Q: MOVE OVER BOB IS ALL ABOUT DISSEMINATING INSPIRATION AND RESOURCES TO WOMEN INTERESTED IN PURSUING A JOURNEY INTO CONSTRUCTION AND YOUR INSTRUCTIONAL SERIES IS, WITHOUT A DOUBT, EXACTLY THE KIND OF ACCESS WOMEN ARE LOOKING FOR. OUTSIDE OF SOLVING THIS HURTLE FOR WOMEN WITH LIMITED RESOURCES, WHAT OTHER PROBLEMS DO YOU THINK A WOMAN MIGHT FACE TRYING TO PURSUE THIS CAREER AND WHAT ADVICE WOULD YOU GIVE THEM TO OVERCOME THOSE OBSTACLES?
DWS- Something that I've come to realize over all the years in construction is I will never part of the "guys club". Being a woman you can absolutely be successful, respected and a leader in the trade but it will always be a bit different. You might get questioned a bit more on your decisions or people might come in and try to show you how it's done. Those are things I can not control but I can control doing good work, being a professional and giving my all every day. When I was a couple years into the trade I thought I knew everything - I would argue, not take advice and be offended if someone tried to show me something new. And one of the best things I've done is listen and learn from others. Don't stunt your own growth by not learning or listening to advice from others. And don't be afraid to ask for help, especially if you're not sure how to do something. It's much easier to fix a mistake before its made.

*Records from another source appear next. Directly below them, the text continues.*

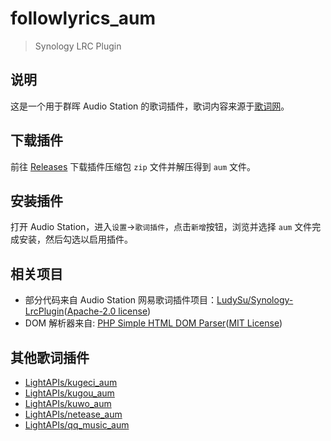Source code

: # followlyrics_aum

> Synology LRC Plugin

## 说明

这是一个用于群晖 Audio Station 的歌词插件，歌词内容来源于[歌词网](https://zh.followlyrics.com/)。

## 下载插件

前往 [Releases](https://github.com/LightAPIs/followlyrics_aum/releases/latest) 下载插件压缩包 `zip` 文件并解压得到 `aum` 文件。

## 安装插件

打开 Audio Station，进入`设置`→`歌词插件`，点击`新增`按钮，浏览并选择 `aum` 文件完成安装，然后勾选以启用插件。

## 相关项目

- 部分代码来自 Audio Station 网易歌词插件项目：[LudySu/Synology-LrcPlugin](https://github.com/LudySu/Synology-LrcPlugin)([Apache-2.0 license](https://github.com/LudySu/Synology-LrcPlugin/blob/master/LICENSE))
- DOM 解析器来自: [PHP Simple HTML DOM Parser](https://simplehtmldom.sourceforge.io/)([MIT License](https://opensource.org/licenses/MIT))

## 其他歌词插件

- [LightAPIs/kugeci_aum](https://github.com/LightAPIs/kugeci_aum)
- [LightAPIs/kugou_aum](https://github.com/LightAPIs/kugou_aum)
- [LightAPIs/kuwo_aum](https://github.com/LightAPIs/kuwo_aum)
- [LightAPIs/netease_aum](https://github.com/LightAPIs/netease_aum)
- [LightAPIs/qq_music_aum](https://github.com/LightAPIs/qq_music_aum)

Q: YOU HAVE EXPRESSED YOUR PASSION FOR ELEVATING DRYWALLERS' REPUTATION WITHIN THE TRADES. HOW DO YOU THINK PEOPLES' PERCEPTION OF DRYWALLERS HAVE BEEN THROUGHOUT THE LAST FEW DECADES AND HOW IS YOUR TRAINING SERIES SMASHING NEGATIVE STEREOTYPES AND CELEBRATING THE TRADE?

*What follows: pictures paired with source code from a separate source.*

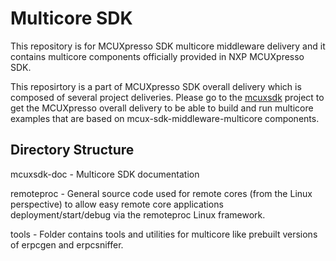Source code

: Multicore SDK
=============

This repository is for MCUXpresso SDK multicore middleware delivery and it contains multicore components officially provided in NXP MCUXpresso SDK. 

This reposirtory is a part of MCUXpresso SDK overall delivery which is composed of several project deliveries. Please go to the [mcuxsdk](https://github.com/nxp-mcuxpresso/mcuxsdk-manifests/) project to get the MCUXpresso overall delivery to be able to build and run multicore examples that are based on mcux-sdk-middleware-multicore components.


Directory Structure
-------------------

mcuxsdk-doc - Multicore SDK documentation

remoteproc - General source code used for remote cores (from the Linux perspective)
to allow easy remote core applications deployment/start/debug via the remoteproc 
Linux framework.

tools - Folder contains tools and utilities for multicore like prebuilt 
versions of erpcgen and erpcsniffer.
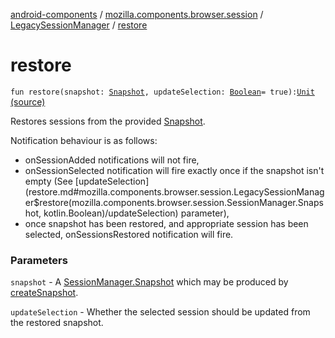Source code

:[android-components](../../index.md) / [mozilla.components.browser.session](../index.md) / [LegacySessionManager](index.md) / [restore](./restore.md)

# restore

`fun restore(snapshot: `[`Snapshot`](../-session-manager/-snapshot/index.md)`, updateSelection: `[`Boolean`](https://kotlinlang.org/api/latest/jvm/stdlib/kotlin/-boolean/index.html)` = true): `[`Unit`](https://kotlinlang.org/api/latest/jvm/stdlib/kotlin/-unit/index.html) [(source)](https://github.com/mozilla-mobile/android-components/blob/master/components/browser/session/src/main/java/mozilla/components/browser/session/LegacySessionManager.kt#L236)

Restores sessions from the provided [Snapshot](#).

Notification behaviour is as follows:

* onSessionAdded notifications will not fire,
* onSessionSelected notification will fire exactly once if the snapshot isn't empty (See [updateSelection](restore.md#mozilla.components.browser.session.LegacySessionManager$restore(mozilla.components.browser.session.SessionManager.Snapshot, kotlin.Boolean)/updateSelection)
parameter),
* once snapshot has been restored, and appropriate session has been selected, onSessionsRestored
notification will fire.

### Parameters

`snapshot` - A [SessionManager.Snapshot](../-session-manager/-snapshot/index.md) which may be produced by [createSnapshot](create-snapshot.md).

`updateSelection` - Whether the selected session should be updated from the restored snapshot.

DWS- Drywallers unfortunately are usually seen as some of the roughest on site. The job is hard, it takes a lot of time to get good at and most people quit within a few months. It used to be looked at as a craft - something that takes skills and was completed by a true master craftsman. Now with the building demands and labor shortage it's moved to how cheap and fast can we get this job completed. But cheap and fast aren't good and we as a trade have allowed it to deteriorate. In order to change we all have to learn, not settle for bad quality, educate builders and homeowners on the process and what goes into a good finish. It's up to us to change the perception, educate others on the process and not settle for less.
Q: LASTLY, IF YOU HAD TO GIVE A WOMAN ONE SINGLE PIECE OF ADVICE ON SURVIVING THE CONSTRUCTION WORLD AS A DRYWALLER, WHAT WOULD IT BE?
DWS- Don't be afraid to ask questions - if you're unsure about the process ask. I know I would rather take a couple minutes to help or answer a question than take hours fixing something later. And don't let the bad days get you down, we all have them. What makes you successful is never giving up and showing up and doing your best every day.